What needs to be done
Could you copy every entry exactly, with nothing changed?
BEGIN Input data
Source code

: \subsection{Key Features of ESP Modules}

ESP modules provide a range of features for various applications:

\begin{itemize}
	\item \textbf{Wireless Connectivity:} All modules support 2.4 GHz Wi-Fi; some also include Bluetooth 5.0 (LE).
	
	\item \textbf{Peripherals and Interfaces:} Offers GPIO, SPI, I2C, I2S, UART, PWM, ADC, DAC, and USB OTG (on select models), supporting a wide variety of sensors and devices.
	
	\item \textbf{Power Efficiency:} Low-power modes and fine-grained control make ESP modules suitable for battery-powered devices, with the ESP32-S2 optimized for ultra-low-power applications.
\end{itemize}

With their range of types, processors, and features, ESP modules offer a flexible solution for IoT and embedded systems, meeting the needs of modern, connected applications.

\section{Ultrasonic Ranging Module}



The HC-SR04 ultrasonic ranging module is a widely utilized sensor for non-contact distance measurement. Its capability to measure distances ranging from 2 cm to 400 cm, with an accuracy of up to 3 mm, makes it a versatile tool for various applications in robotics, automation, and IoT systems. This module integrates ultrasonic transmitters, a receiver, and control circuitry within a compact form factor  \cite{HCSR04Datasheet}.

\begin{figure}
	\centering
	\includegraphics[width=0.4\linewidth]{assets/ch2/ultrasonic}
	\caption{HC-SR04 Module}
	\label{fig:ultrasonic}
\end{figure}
END Input data
Output for this exercise
Source code

: \subsection{Key Features of ESP Modules}

ESP modules provide a range of features for various applications:

\begin{itemize}
	\item \textbf{Wireless Connectivity:} All modules support 2.4 GHz Wi-Fi; some also include Bluetooth 5.0 (LE).
	
	\item \textbf{Peripherals and Interfaces:} Offers GPIO, SPI, I2C, I2S, UART, PWM, ADC, DAC, and USB OTG (on select models), supporting a wide variety of sensors and devices.
	
	\item \textbf{Power Efficiency:} Low-power modes and fine-grained control make ESP modules suitable for battery-powered devices, with the ESP32-S2 optimized for ultra-low-power applications.
\end{itemize}

With their range of types, processors, and features, ESP modules offer a flexible solution for IoT and embedded systems, meeting the needs of modern, connected applications.

\section{Ultrasonic Ranging Module}



The HC-SR04 ultrasonic ranging module is a widely utilized sensor for non-contact distance measurement. Its capability to measure distances ranging from 2 cm to 400 cm, with an accuracy of up to 3 mm, makes it a versatile tool for various applications in robotics, automation, and IoT systems. This module integrates ultrasonic transmitters, a receiver, and control circuitry within a compact form factor  \cite{HCSR04Datasheet}.

\begin{figure}
	\centering
	\includegraphics[width=0.4\linewidth]{assets/ch2/ultrasonic}
	\caption{HC-SR04 Module}
	\label{fig:ultrasonic}
\end{figure}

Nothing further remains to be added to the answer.